▶ Exercise prompt
Leave out any pictures and transcribe all other data below exactly.

▶ Records supplied
Start of Block

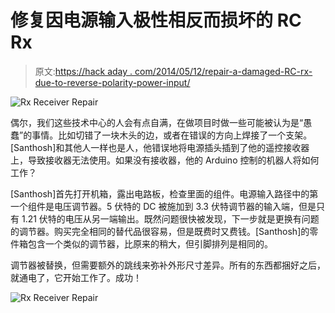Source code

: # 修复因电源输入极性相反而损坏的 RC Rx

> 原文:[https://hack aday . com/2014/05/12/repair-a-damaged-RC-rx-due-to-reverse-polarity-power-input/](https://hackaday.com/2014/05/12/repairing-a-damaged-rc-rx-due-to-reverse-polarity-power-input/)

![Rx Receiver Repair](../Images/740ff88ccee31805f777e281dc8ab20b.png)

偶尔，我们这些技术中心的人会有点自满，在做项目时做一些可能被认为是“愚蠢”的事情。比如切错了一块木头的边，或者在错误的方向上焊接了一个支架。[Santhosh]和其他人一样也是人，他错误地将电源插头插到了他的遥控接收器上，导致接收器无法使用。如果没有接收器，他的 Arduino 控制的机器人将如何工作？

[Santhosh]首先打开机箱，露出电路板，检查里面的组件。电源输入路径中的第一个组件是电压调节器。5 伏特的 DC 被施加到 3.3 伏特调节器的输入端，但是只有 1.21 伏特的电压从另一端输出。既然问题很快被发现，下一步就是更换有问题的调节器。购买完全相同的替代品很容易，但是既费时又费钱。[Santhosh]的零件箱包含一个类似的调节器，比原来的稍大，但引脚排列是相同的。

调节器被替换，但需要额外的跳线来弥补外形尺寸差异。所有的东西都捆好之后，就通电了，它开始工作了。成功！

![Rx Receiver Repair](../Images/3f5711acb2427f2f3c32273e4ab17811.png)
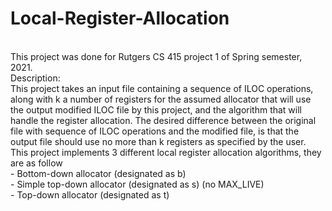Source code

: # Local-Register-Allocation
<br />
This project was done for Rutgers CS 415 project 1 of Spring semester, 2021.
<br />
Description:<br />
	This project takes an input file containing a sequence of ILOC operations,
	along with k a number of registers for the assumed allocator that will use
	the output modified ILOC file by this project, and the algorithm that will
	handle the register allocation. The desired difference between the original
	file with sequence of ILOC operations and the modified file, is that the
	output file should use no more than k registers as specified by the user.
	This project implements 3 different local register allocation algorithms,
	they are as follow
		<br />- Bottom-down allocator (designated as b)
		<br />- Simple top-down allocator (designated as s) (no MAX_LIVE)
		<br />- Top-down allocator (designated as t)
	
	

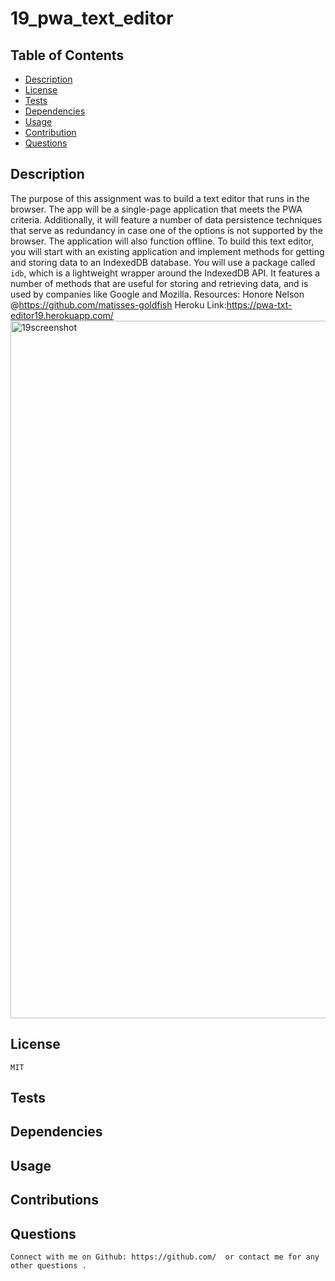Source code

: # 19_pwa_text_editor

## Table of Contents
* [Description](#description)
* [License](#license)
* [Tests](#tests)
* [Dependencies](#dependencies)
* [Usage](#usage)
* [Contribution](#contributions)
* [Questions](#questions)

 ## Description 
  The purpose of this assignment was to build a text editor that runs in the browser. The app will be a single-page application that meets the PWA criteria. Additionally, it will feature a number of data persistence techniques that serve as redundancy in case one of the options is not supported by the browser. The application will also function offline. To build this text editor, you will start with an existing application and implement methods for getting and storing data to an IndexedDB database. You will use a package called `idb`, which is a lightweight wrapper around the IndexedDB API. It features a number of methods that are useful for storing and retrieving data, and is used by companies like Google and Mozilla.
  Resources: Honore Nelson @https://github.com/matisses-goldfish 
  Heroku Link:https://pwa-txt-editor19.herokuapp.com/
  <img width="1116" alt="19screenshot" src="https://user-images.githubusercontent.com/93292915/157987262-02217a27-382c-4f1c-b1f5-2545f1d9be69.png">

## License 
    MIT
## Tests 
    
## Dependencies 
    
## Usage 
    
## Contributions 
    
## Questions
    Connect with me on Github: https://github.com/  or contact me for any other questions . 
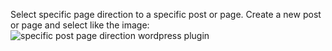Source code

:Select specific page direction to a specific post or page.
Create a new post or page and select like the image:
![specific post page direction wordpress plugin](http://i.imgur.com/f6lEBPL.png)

End of Block

▶ Response
Source code

: # 修复因电源输入极性相反而损坏的 RC Rx

> 原文:[https://hack aday . com/2014/05/12/repair-a-damaged-RC-rx-due-to-reverse-polarity-power-input/](https://hackaday.com/2014/05/12/repairing-a-damaged-rc-rx-due-to-reverse-polarity-power-input/)

![Rx Receiver Repair](../Images/740ff88ccee31805f777e281dc8ab20b.png)

偶尔，我们这些技术中心的人会有点自满，在做项目时做一些可能被认为是“愚蠢”的事情。比如切错了一块木头的边，或者在错误的方向上焊接了一个支架。[Santhosh]和其他人一样也是人，他错误地将电源插头插到了他的遥控接收器上，导致接收器无法使用。如果没有接收器，他的 Arduino 控制的机器人将如何工作？

[Santhosh]首先打开机箱，露出电路板，检查里面的组件。电源输入路径中的第一个组件是电压调节器。5 伏特的 DC 被施加到 3.3 伏特调节器的输入端，但是只有 1.21 伏特的电压从另一端输出。既然问题很快被发现，下一步就是更换有问题的调节器。购买完全相同的替代品很容易，但是既费时又费钱。[Santhosh]的零件箱包含一个类似的调节器，比原来的稍大，但引脚排列是相同的。

调节器被替换，但需要额外的跳线来弥补外形尺寸差异。所有的东西都捆好之后，就通电了，它开始工作了。成功！

![Rx Receiver Repair](../Images/3f5711acb2427f2f3c32273e4ab17811.png)
Source code

: # Local-Register-Allocation
<br />
This project was done for Rutgers CS 415 project 1 of Spring semester, 2021.
<br />
Description:<br />
	This project takes an input file containing a sequence of ILOC operations,
	along with k a number of registers for the assumed allocator that will use
	the output modified ILOC file by this project, and the algorithm that will
	handle the register allocation. The desired difference between the original
	file with sequence of ILOC operations and the modified file, is that the
	output file should use no more than k registers as specified by the user.
	This project implements 3 different local register allocation algorithms,
	they are as follow
		<br />- Bottom-down allocator (designated as b)
		<br />- Simple top-down allocator (designated as s) (no MAX_LIVE)
		<br />- Top-down allocator (designated as t)
	
	

Source code

: # 19_pwa_text_editor

## Table of Contents
* [Description](#description)
* [License](#license)
* [Tests](#tests)
* [Dependencies](#dependencies)
* [Usage](#usage)
* [Contribution](#contributions)
* [Questions](#questions)

 ## Description 
  The purpose of this assignment was to build a text editor that runs in the browser. The app will be a single-page application that meets the PWA criteria. Additionally, it will feature a number of data persistence techniques that serve as redundancy in case one of the options is not supported by the browser. The application will also function offline. To build this text editor, you will start with an existing application and implement methods for getting and storing data to an IndexedDB database. You will use a package called `idb`, which is a lightweight wrapper around the IndexedDB API. It features a number of methods that are useful for storing and retrieving data, and is used by companies like Google and Mozilla.
  Resources: Honore Nelson @https://github.com/matisses-goldfish 
  Heroku Link:https://pwa-txt-editor19.herokuapp.com/
  <img width="1116" alt="19screenshot" src="https://user-images.githubusercontent.com/93292915/157987262-02217a27-382c-4f1c-b1f5-2545f1d9be69.png">

## License 
    MIT
## Tests 
    
## Dependencies 
    
## Usage 
    
## Contributions 
    
## Questions
    Connect with me on Github: https://github.com/  or contact me for any other questions . 
Source code

:Select specific page direction to a specific post or page.
Create a new post or page and select like the image:
![specific post page direction wordpress plugin](http://i.imgur.com/f6lEBPL.png)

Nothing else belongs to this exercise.